One evening I showed my judgment had improved not one whit by inviting him and a couple of companions to visit my fourth-floor apartment. Already well-oiled, he fell asleep in my only armchair, peed down his trouser leg and wet the government-issue carpet. On regaining consciousness, he proffered me his empty glass, and resumed his previous topic. We had to half-carry him down to the entrance - the lift was broken, of course - and pour him into a taxi. When I next met him a few days later, it was as if nothing untoward had ever happened.

This legendary figure is still talked about fondly. His academic contributions and riotous lifestyle were recently the subject of a paper by a colleague at a conference on 70 years of Italian Studies in Romania. He managed to make three visits to his beloved Italy during the communist era and died, well-pickled, in his 80s, a testimonial to the life-giving properties of vin de casa.
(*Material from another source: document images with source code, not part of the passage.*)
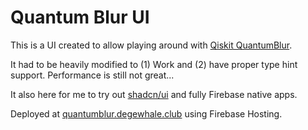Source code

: # Quantum Blur UI

This is a UI created to allow playing around with [Qiskit QuantumBlur](https://github.com/qiskit-community/QuantumBlur?tab=readme-ov-file).

It had to be heavily modified to (1) Work and (2) have proper type hint support. Performance is still not great...

It also here for me to try out [shadcn/ui](https://ui.shadcn.com/) and fully Firebase native apps.

Deployed at [quantumblur.degewhale.club](https://quantumblur.degenwhale.club/) using Firebase Hosting.
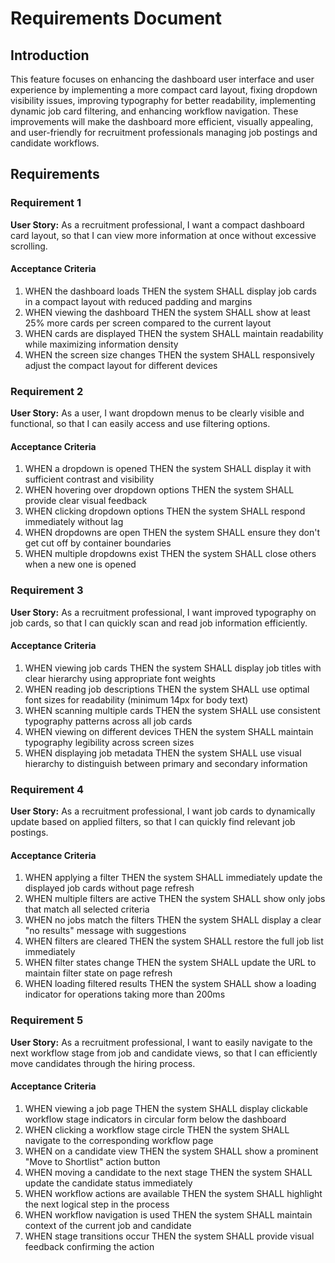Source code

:# Requirements Document

## Introduction

This feature focuses on enhancing the dashboard user interface and user experience by implementing a more compact card layout, fixing dropdown visibility issues, improving typography for better readability, implementing dynamic job card filtering, and enhancing workflow navigation. These improvements will make the dashboard more efficient, visually appealing, and user-friendly for recruitment professionals managing job postings and candidate workflows.

## Requirements

### Requirement 1

**User Story:** As a recruitment professional, I want a compact dashboard card layout, so that I can view more information at once without excessive scrolling.

#### Acceptance Criteria

1. WHEN the dashboard loads THEN the system SHALL display job cards in a compact layout with reduced padding and margins
2. WHEN viewing the dashboard THEN the system SHALL show at least 25% more cards per screen compared to the current layout
3. WHEN cards are displayed THEN the system SHALL maintain readability while maximizing information density
4. WHEN the screen size changes THEN the system SHALL responsively adjust the compact layout for different devices

### Requirement 2

**User Story:** As a user, I want dropdown menus to be clearly visible and functional, so that I can easily access and use filtering options.

#### Acceptance Criteria

1. WHEN a dropdown is opened THEN the system SHALL display it with sufficient contrast and visibility
2. WHEN hovering over dropdown options THEN the system SHALL provide clear visual feedback
3. WHEN clicking dropdown options THEN the system SHALL respond immediately without lag
4. WHEN dropdowns are open THEN the system SHALL ensure they don't get cut off by container boundaries
5. WHEN multiple dropdowns exist THEN the system SHALL close others when a new one is opened

### Requirement 3

**User Story:** As a recruitment professional, I want improved typography on job cards, so that I can quickly scan and read job information efficiently.

#### Acceptance Criteria

1. WHEN viewing job cards THEN the system SHALL display job titles with clear hierarchy using appropriate font weights
2. WHEN reading job descriptions THEN the system SHALL use optimal font sizes for readability (minimum 14px for body text)
3. WHEN scanning multiple cards THEN the system SHALL use consistent typography patterns across all job cards
4. WHEN viewing on different devices THEN the system SHALL maintain typography legibility across screen sizes
5. WHEN displaying job metadata THEN the system SHALL use visual hierarchy to distinguish between primary and secondary information

### Requirement 4

**User Story:** As a recruitment professional, I want job cards to dynamically update based on applied filters, so that I can quickly find relevant job postings.

#### Acceptance Criteria

1. WHEN applying a filter THEN the system SHALL immediately update the displayed job cards without page refresh
2. WHEN multiple filters are active THEN the system SHALL show only jobs that match all selected criteria
3. WHEN no jobs match the filters THEN the system SHALL display a clear "no results" message with suggestions
4. WHEN filters are cleared THEN the system SHALL restore the full job list immediately
5. WHEN filter states change THEN the system SHALL update the URL to maintain filter state on page refresh
6. WHEN loading filtered results THEN the system SHALL show a loading indicator for operations taking more than 200ms

### Requirement 5

**User Story:** As a recruitment professional, I want to easily navigate to the next workflow stage from job and candidate views, so that I can efficiently move candidates through the hiring process.

#### Acceptance Criteria

1. WHEN viewing a job page THEN the system SHALL display clickable workflow stage indicators in circular form below the dashboard
2. WHEN clicking a workflow stage circle THEN the system SHALL navigate to the corresponding workflow page
3. WHEN on a candidate view THEN the system SHALL show a prominent "Move to Shortlist" action button
4. WHEN moving a candidate to the next stage THEN the system SHALL update the candidate status immediately
5. WHEN workflow actions are available THEN the system SHALL highlight the next logical step in the process
6. WHEN workflow navigation is used THEN the system SHALL maintain context of the current job and candidate
7. WHEN stage transitions occur THEN the system SHALL provide visual feedback confirming the action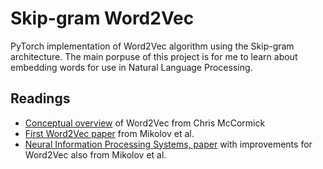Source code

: # Skip-gram Word2Vec

PyTorch implementation of Word2Vec algorithm using the Skip-gram architecture. The main  porpuse of this project is for me to learn about embedding words for use in Natural Language Processing.

## Readings

* [Conceptual overview](http://mccormickml.com/2016/04/19/word2vec-tutorial-the-skip-gram-model/) of Word2Vec from Chris McCormick 
* [First Word2Vec paper](https://arxiv.org/pdf/1301.3781.pdf) from Mikolov et al.
* [Neural Information Processing Systems, paper](http://papers.nips.cc/paper/5021-distributed-representations-of-words-and-phrases-and-their-compositionality.pdf) with improvements for Word2Vec also from Mikolov et al.

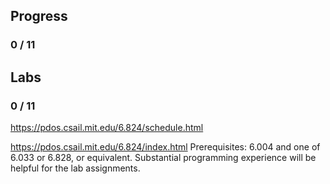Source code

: ##	Progress
###	0 / 11

## Labs
### 0 / 11

https://pdos.csail.mit.edu/6.824/schedule.html

https://pdos.csail.mit.edu/6.824/index.html
Prerequisites: 6.004 and one of 6.033 or 6.828, or equivalent. Substantial programming experience will be helpful for the lab assignments.


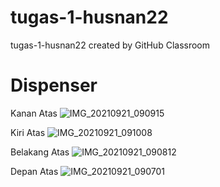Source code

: # tugas-1-husnan22
tugas-1-husnan22 created by GitHub Classroom

# Dispenser

Kanan Atas
![IMG_20210921_090915](https://user-images.githubusercontent.com/90080486/134103058-5035ca15-019f-4b02-b91d-17f367661dc8.jpg)

Kiri Atas
![IMG_20210921_091008](https://user-images.githubusercontent.com/90080486/134103103-7328a71b-9ca9-4a60-a111-3bb383461684.jpg)

Belakang Atas
![IMG_20210921_090812](https://user-images.githubusercontent.com/90080486/134103121-83d1bea5-d6a8-4811-ac54-c651b8543b43.jpg)

Depan Atas
![IMG_20210921_090701](https://user-images.githubusercontent.com/90080486/134103139-714393e9-6beb-4eec-97b0-983f31ceb3f7.jpg)
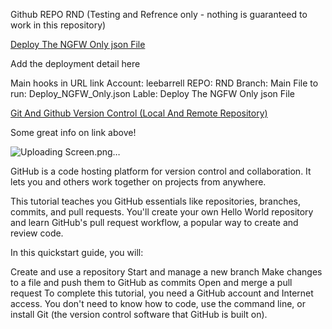 Github REPO RND (Testing and Refrence only - nothing is guaranteed to work in this repository)

<a href='https://portal.azure.com/#create/Microsoft.Template/uri/https%3A%2F%2Fraw.githubusercontent.com%2Fleebarrell%2FRND%2Fmain%2FDeploy_NGFW_Only.json'>Deploy The NGFW Only json File</a>
<p>Add the deployment detail here</p>

Main hooks in URL link
Account: leebarrell
REPO: RND
Branch: Main
File to run: Deploy_NGFW_Only.json
Lable: Deploy The NGFW Only json File


<a href='https://www.c-sharpcorner.com/article/git-and-github-version-control-local-and-remote-repository/'>Git And Github Version Control (Local And Remote Repository)</a>
<p>Some great info on link above!</p>

![Uploading Screen.png…]()

GitHub is a code hosting platform for version control and collaboration. It lets you and others work together on projects from anywhere.

This tutorial teaches you GitHub essentials like repositories, branches, commits, and pull requests. You'll create your own Hello World repository and learn GitHub's pull request workflow, a popular way to create and review code.

In this quickstart guide, you will:

Create and use a repository
Start and manage a new branch
Make changes to a file and push them to GitHub as commits
Open and merge a pull request
To complete this tutorial, you need a GitHub account and Internet access. You don't need to know how to code, use the command line, or install Git (the version control software that GitHub is built on).
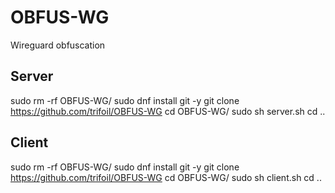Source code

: # OBFUS-WG
 Wireguard obfuscation


## Server

sudo rm -rf OBFUS-WG/
sudo dnf install git -y
git clone https://github.com/trifoil/OBFUS-WG
cd OBFUS-WG/
sudo sh server.sh
cd ..

## Client

sudo rm -rf OBFUS-WG/
sudo dnf install git -y
git clone https://github.com/trifoil/OBFUS-WG
cd OBFUS-WG/
sudo sh client.sh
cd ..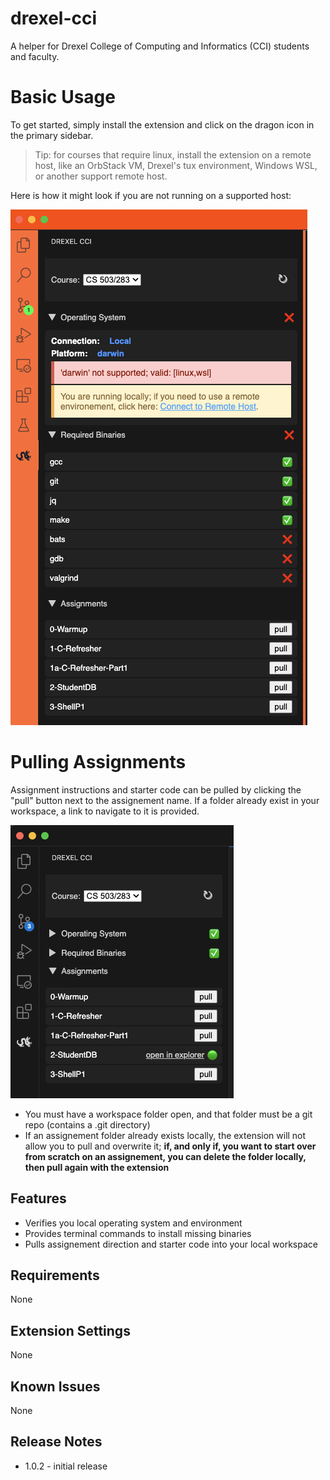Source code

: # drexel-cci

A helper for Drexel College of Computing and Informatics (CCI) students and faculty.

# Basic Usage

To get started, simply install the extension and click on the dragon icon in the primary sidebar.

> Tip: for courses that require linux, install the extension on a remote host, like an OrbStack VM, Drexel's tux environment, Windows WSL, or another support remote host.

Here is how it might look if you are not running on a supported host:

![Unsupported Host](./resources/screenshot-errors.png)

# Pulling Assignments

Assignment instructions and starter code can be pulled by clicking the "pull" button next to the assignement name. If a folder already exist in your workspace, a link to navigate to it is provided.

![Pull Assignement](./resources/screenshot-pull.png)

- You must have a workspace folder open, and that folder must be a git repo (contains a .git directory)
- If an assignement folder already exists locally, the extension will not allow you to pull and overwrite it; **if, and only if, you want to start over from scratch on an assignement, you can delete the folder locally, then pull again with the extension**

## Features

- Verifies you local operating system and environment
- Provides terminal commands to install missing binaries
- Pulls assignement direction and starter code into your local workspace

## Requirements

None

## Extension Settings

None

## Known Issues

None

## Release Notes

- 1.0.2 - initial release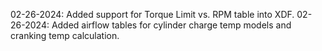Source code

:02-26-2024: Added support for Torque Limit vs. RPM table into XDF. 
02-26-2024: Added airflow tables for cylinder charge temp models and cranking temp calculation.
I remember him affectionately. Unlike many inveterate boozers, he was never boring. Well, almost never. These lines are as much a tribute to a colourful tippler and linguist as they are to a place and an era in which the vapours of good wine and good company helped to stifle and drown, for a few hours, the endless adulation of the Conducator in the party newspaper, Scinteia, and on television, where a fawning court poet presided almost every Saturday night over mass propaganda rallies with special light effects.